# [DATA TO EXAMINE]
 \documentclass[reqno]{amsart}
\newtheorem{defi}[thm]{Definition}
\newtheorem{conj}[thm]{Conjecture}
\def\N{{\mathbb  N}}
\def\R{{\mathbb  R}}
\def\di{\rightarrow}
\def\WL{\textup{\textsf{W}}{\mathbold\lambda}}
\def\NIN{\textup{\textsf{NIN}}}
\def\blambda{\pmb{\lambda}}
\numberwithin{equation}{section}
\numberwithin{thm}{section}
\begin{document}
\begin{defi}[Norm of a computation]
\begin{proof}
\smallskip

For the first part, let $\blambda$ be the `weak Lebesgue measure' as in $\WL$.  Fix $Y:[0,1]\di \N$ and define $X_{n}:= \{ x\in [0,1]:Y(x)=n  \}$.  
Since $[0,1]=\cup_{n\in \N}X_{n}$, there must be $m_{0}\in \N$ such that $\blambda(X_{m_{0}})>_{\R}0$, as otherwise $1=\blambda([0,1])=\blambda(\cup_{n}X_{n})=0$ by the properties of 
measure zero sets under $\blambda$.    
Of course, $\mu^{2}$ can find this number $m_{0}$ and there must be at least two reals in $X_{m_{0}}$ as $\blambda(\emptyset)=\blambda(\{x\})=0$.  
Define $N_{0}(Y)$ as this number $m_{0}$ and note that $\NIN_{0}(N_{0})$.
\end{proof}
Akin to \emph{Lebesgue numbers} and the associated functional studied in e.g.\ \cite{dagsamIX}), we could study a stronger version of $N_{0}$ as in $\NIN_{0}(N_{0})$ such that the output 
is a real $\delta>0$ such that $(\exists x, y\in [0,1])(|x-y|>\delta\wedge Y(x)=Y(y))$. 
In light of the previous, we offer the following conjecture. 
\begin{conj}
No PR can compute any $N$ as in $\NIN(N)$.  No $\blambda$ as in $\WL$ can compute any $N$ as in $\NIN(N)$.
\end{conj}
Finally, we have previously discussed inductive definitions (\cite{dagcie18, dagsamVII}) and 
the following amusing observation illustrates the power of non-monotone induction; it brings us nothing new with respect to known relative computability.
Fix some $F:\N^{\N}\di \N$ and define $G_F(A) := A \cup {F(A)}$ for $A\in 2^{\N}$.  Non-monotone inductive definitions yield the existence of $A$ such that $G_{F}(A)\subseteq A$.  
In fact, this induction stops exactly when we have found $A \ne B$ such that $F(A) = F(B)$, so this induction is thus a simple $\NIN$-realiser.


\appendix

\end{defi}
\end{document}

# [WHAT THE EXERCISE ASKS]
Using the entries above, state how many lines include the word "section", with no other words.

# [RESULT FOR THIS EXERCISE]
2